#### About this task:
Repeat, exactly and with no pictures, the lines that run from the beginning of the entries through the line containing "## What is a tensor?".

* * *

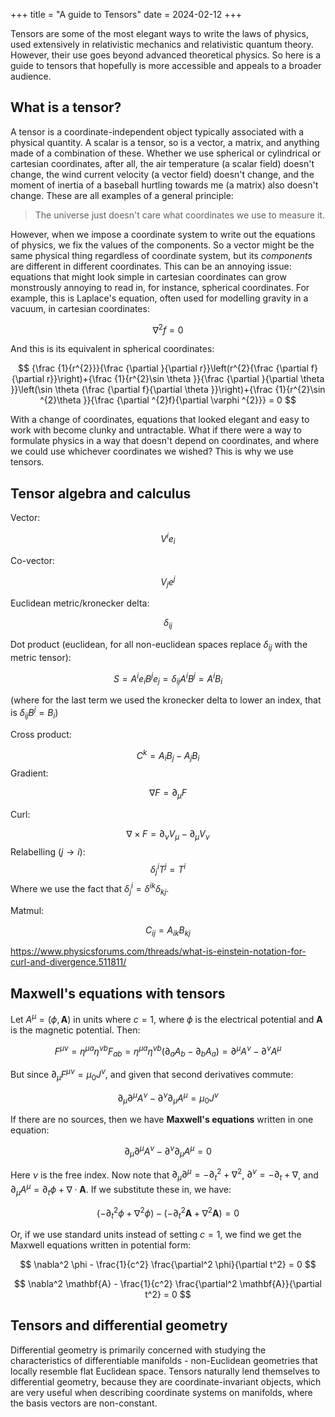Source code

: +++
title = "A guide to Tensors"
date = 2024-02-12
+++

Tensors are some of the most elegant ways to write the laws of physics, used extensively in relativistic mechanics and relativistic quantum theory. However, their use goes beyond advanced theoretical physics. So here is a guide to tensors that hopefully is more accessible and appeals to a broader audience.

<!-- more -->

## What is a tensor?

A tensor is a coordinate-independent object typically associated with a physical quantity. A scalar is a tensor, so is a vector, a matrix, and anything made of a combination of these. Whether we use spherical or cylindrical or cartesian coordinates, after all, the air temperature (a scalar field) doesn't change, the wind current velocity (a vector field) doesn't change, and the moment of inertia of a baseball hurtling towards me (a matrix) also doesn't change. These are all examples of a general principle:

> The universe just doesn't care what coordinates we use to measure it.

However, when we impose a coordinate system to write out the equations of physics, we fix the values of the components. So a vector might be the same physical thing regardless of coordinate system, but its _components_ are different in different coordinates. This can be an annoying issue: equations that might look simple in cartesian coordinates can grow monstrously annoying to read in, for instance, spherical coordinates. For example, this is Laplace's equation, often used for modelling gravity in a vacuum, in cartesian coordinates:

$$
\nabla^2 f = 0
$$

And this is its equivalent in spherical coordinates:


$$
{\frac {1}{r^{2}}}{\frac {\partial }{\partial r}}\left(r^{2}{\frac {\partial f}{\partial r}}\right)+{\frac {1}{r^{2}\sin \theta }}{\frac {\partial }{\partial \theta }}\left(\sin \theta {\frac {\partial f}{\partial \theta }}\right)+{\frac {1}{r^{2}\sin ^{2}\theta }}{\frac {\partial ^{2}f}{\partial \varphi ^{2}}} = 0
$$

With a change of coordinates, equations that looked elegant and easy to work with become clunky and untractable. What if there were a way to formulate physics in a way that doesn't depend on coordinates, and where we could use whichever coordinates we wished? This is why we use tensors.

## Tensor algebra and calculus

Vector: 

$$V^i e_i$$

Co-vector: 

$$V_j e^j$$

Euclidean metric/kronecker delta: 

$$\delta_{ij}$$

Dot product (euclidean, for all non-euclidean spaces replace $\delta_{ij}$ with the metric tensor):

$$
S = A^i e_i B^j e_j = \delta_{ij} A^i B^j = A^i B_i
$$

(where for the last term we used the kronecker delta to lower an index, that is $\delta_{ij} B^j = B_i$)

Cross product:

$$
C^k = A_i B_j - A_j B_i
$$
Gradient:

$$
\nabla F = \partial_\mu F
$$

Curl:

$$
\nabla \times F = \partial_\nu V_\mu - \partial_\mu V_\nu
$$
Relabelling ($j \to i$):
$$
\delta^i_j T^j = T^i
$$
Where we use the fact that $\delta^i_j = \delta^{ik} \delta_{kj}$.

Matmul:

$$
C_{ij} = A_{ik} B_{kj}
$$

https://www.physicsforums.com/threads/what-is-einstein-notation-for-curl-and-divergence.511811/

## Maxwell's equations with tensors 

Let $A^\mu = (\phi, \mathbf{A})$ in units where $c = 1$, where $\phi$ is the electrical potential and $\mathbf{A}$ is the magnetic potential. Then:

$$
F^{\mu \nu} = \eta^{\mu a} \eta^{\nu b} F_{ab} = \eta^{\mu a} \eta^{\nu b} (\partial_a A_b - \partial_b A_a) = \partial^\mu A^\nu - \partial^\nu A^\mu
$$

But since $\partial_\mu F^{\mu \nu} = \mu_0 J^\nu$, and given that second derivatives commute:

$$
\partial_\mu \partial^\mu A^\nu - \partial^\nu \partial_\mu A^\mu = \mu_0 J^\nu
$$

If there are no sources, then we have **Maxwell's equations** written in one equation:

$$
\partial_\mu \partial^\mu A^\nu - \partial^\nu \partial_\mu A^\mu = 0
$$

Here $\nu$ is the free index. Now note that $\partial_\mu \partial^\mu = -\partial_t^2 + \nabla^2$, $\partial^\nu = -\partial_t + \nabla$, and $\partial_\mu A^\mu = \partial_t \phi + \nabla \cdot \mathbf{A}$. If we substitute these in, we have:

$$
(-\partial^2_t \phi + \nabla^2 \phi) - (-\partial_t^2 \mathbf{A} + \nabla^2 \mathbf{A}) = 0
$$

Or, if we use standard units instead of setting $c = 1$, we find we get the Maxwell equations written in potential form:

$$
\nabla^2 \phi - \frac{1}{c^2} \frac{\partial^2 \phi}{\partial t^2} = 0
$$

$$
\nabla^2 \mathbf{A} - \frac{1}{c^2} \frac{\partial^2 \mathbf{A}}{\partial t^2} = 0
$$

## Tensors and differential geometry

Differential geometry is primarily concerned with studying the characteristics of differentiable manifolds - non-Euclidean geometries that locally resemble flat Euclidean space. Tensors naturally lend themselves to differential geometry, because they are coordinate-invariant objects, which are very useful when describing coordinate systems on manifolds, where the basis vectors are non-constant.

* * *

#### Result:
Source code

: +++
title = "A guide to Tensors"
date = 2024-02-12
+++

Tensors are some of the most elegant ways to write the laws of physics, used extensively in relativistic mechanics and relativistic quantum theory. However, their use goes beyond advanced theoretical physics. So here is a guide to tensors that hopefully is more accessible and appeals to a broader audience.

<!-- more -->

## What is a tensor?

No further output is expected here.